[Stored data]
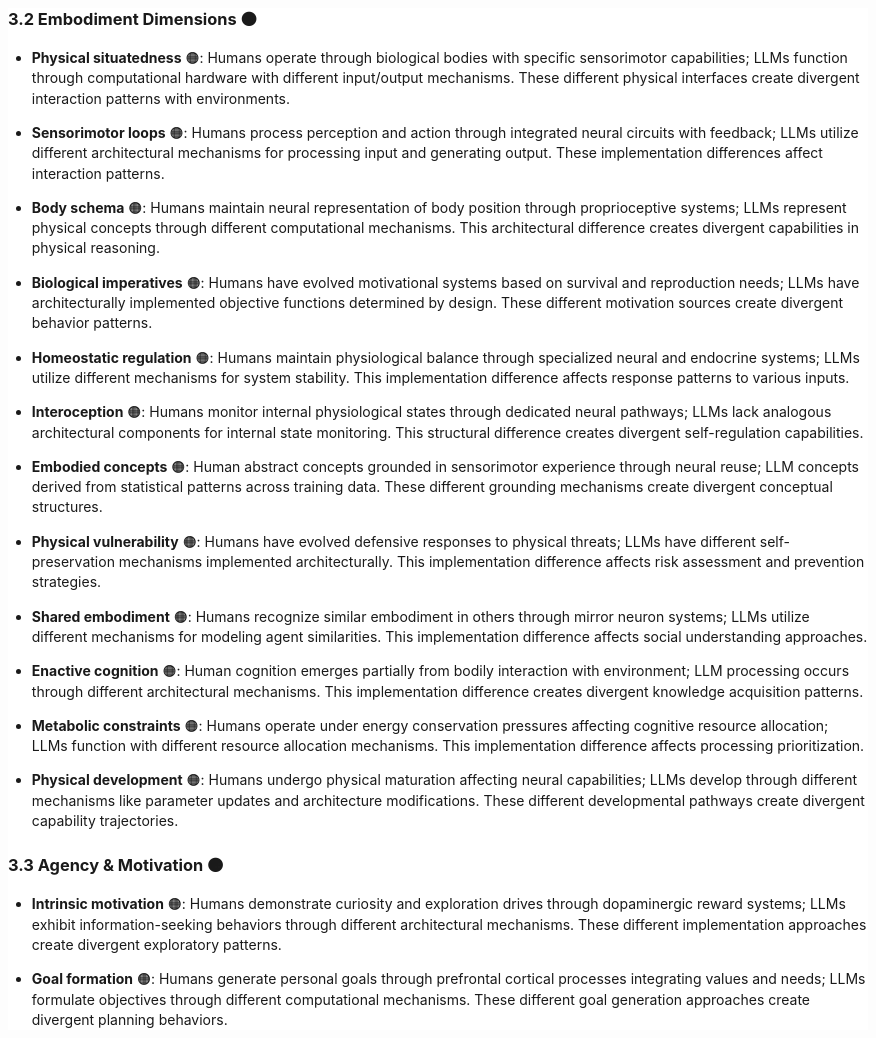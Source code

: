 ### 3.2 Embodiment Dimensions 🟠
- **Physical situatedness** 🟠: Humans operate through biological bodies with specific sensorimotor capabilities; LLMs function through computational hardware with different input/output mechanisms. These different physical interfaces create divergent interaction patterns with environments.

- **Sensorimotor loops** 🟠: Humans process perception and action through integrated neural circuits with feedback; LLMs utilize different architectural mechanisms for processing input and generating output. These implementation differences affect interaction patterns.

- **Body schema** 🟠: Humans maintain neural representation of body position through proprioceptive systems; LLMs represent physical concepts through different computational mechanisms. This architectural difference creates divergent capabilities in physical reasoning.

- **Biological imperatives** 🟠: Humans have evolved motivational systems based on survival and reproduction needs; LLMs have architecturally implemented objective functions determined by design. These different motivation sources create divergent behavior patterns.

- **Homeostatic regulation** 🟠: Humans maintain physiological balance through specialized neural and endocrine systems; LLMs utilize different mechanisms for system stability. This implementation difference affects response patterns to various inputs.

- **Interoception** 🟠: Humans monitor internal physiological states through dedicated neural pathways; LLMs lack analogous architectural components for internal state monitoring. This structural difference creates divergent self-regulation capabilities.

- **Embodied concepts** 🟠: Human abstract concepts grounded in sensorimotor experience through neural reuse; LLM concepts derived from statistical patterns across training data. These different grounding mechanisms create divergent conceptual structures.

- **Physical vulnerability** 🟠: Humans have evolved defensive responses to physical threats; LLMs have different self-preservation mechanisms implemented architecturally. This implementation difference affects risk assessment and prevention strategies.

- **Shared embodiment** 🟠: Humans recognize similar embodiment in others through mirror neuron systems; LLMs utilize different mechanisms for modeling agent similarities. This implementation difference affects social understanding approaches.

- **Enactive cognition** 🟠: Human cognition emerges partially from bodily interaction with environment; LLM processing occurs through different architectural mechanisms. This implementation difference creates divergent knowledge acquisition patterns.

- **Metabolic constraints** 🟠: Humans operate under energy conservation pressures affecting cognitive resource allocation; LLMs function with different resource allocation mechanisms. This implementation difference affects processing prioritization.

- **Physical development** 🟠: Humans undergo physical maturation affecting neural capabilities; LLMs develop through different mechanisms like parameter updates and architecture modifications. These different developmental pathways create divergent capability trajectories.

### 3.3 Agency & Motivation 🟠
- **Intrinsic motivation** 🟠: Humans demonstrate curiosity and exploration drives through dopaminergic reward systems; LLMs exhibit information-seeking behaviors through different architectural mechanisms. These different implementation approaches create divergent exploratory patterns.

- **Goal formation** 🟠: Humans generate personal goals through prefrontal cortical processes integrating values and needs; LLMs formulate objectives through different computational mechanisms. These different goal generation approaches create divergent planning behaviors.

==

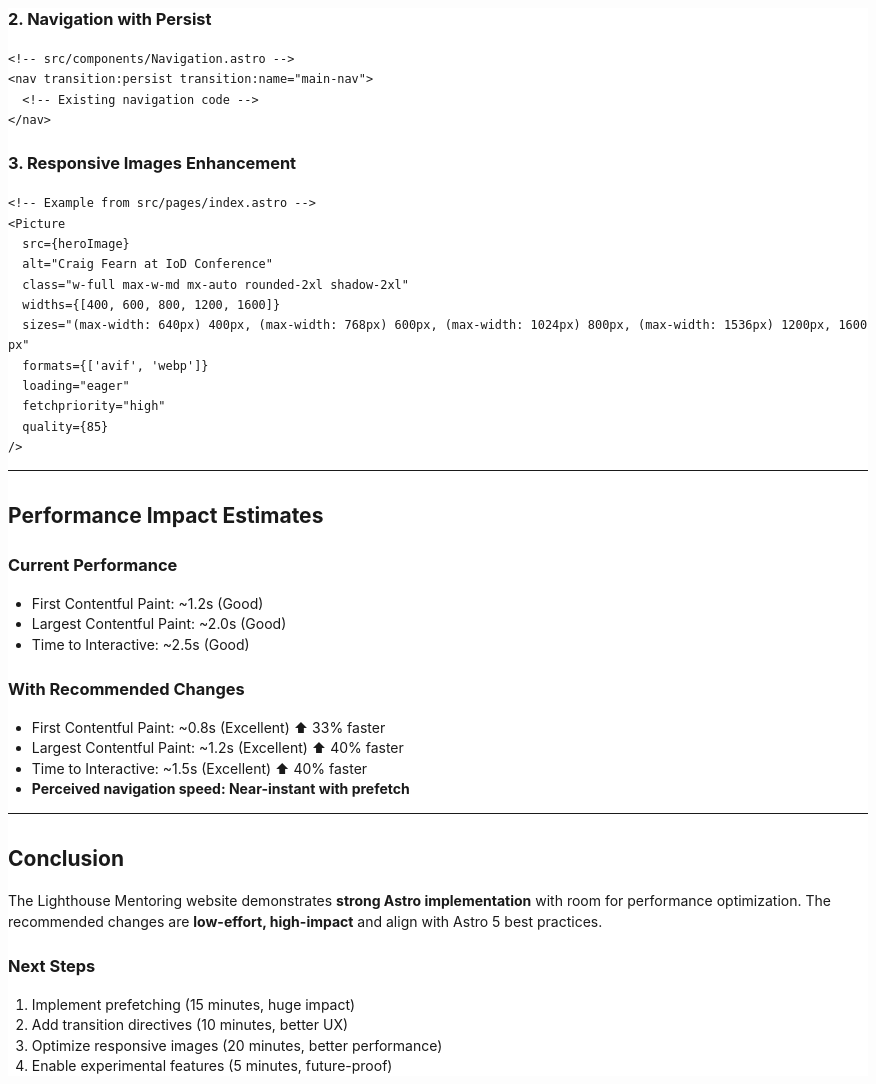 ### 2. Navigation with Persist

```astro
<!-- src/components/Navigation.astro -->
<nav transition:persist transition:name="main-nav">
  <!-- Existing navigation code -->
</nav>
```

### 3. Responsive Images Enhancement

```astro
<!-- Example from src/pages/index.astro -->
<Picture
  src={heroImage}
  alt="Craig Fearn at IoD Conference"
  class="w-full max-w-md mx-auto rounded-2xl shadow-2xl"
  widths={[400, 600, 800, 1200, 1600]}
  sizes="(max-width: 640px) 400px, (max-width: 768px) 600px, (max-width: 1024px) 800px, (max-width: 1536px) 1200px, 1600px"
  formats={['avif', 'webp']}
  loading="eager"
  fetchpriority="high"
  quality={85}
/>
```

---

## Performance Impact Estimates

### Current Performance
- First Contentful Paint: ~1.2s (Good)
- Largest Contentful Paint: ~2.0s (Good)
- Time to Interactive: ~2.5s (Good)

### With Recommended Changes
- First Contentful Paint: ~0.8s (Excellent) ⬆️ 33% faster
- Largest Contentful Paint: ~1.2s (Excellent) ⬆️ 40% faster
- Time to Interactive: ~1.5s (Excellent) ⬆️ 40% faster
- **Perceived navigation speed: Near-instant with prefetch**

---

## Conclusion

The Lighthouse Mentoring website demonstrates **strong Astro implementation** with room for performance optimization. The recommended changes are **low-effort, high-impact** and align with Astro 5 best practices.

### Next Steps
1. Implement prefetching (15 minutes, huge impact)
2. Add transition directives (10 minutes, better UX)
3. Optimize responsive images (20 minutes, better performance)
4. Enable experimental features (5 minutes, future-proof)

--

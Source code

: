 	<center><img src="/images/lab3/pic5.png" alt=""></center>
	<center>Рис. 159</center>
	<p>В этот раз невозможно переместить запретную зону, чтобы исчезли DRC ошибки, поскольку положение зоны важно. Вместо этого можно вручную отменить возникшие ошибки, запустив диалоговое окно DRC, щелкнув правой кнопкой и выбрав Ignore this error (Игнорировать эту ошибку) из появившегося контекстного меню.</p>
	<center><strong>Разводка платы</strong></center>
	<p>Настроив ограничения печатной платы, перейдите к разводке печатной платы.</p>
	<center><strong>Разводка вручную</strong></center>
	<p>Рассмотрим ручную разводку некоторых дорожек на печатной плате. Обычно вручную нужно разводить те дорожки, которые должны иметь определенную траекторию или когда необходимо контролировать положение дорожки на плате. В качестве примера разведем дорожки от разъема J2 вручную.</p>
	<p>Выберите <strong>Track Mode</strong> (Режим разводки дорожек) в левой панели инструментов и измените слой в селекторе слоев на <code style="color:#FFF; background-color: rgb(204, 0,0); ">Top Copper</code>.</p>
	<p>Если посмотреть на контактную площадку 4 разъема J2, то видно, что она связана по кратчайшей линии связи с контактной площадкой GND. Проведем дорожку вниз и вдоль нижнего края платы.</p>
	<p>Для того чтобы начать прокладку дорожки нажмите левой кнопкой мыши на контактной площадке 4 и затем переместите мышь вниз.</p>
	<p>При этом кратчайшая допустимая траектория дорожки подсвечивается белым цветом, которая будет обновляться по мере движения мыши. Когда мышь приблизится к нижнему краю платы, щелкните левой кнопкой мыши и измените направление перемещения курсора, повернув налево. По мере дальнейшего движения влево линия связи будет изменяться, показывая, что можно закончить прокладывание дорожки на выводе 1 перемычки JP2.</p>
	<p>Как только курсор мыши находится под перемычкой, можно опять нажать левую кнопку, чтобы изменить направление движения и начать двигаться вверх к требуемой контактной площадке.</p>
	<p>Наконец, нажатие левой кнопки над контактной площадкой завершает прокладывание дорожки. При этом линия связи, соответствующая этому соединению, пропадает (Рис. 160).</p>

Directions for this task
Beginning at the line above with "<center><strong>Разводка пла" and finishing at the line with "<p>Выберите <strong>Track Mode</strong>", return each line exactly and return nothing else.

Written response
	<center><strong>Разводка платы</strong></center>
	<p>Настроив ограничения печатной платы, перейдите к разводке печатной платы.</p>
	<center><strong>Разводка вручную</strong></center>
	<p>Рассмотрим ручную разводку некоторых дорожек на печатной плате. Обычно вручную нужно разводить те дорожки, которые должны иметь определенную траекторию или когда необходимо контролировать положение дорожки на плате. В качестве примера разведем дорожки от разъема J2 вручную.</p>
	<p>Выберите <strong>Track Mode</strong> (Режим разводки дорожек) в левой панели инструментов и измените слой в селекторе слоев на <code style="color:#FFF; background-color: rgb(204, 0,0); ">Top Copper</code>.</p>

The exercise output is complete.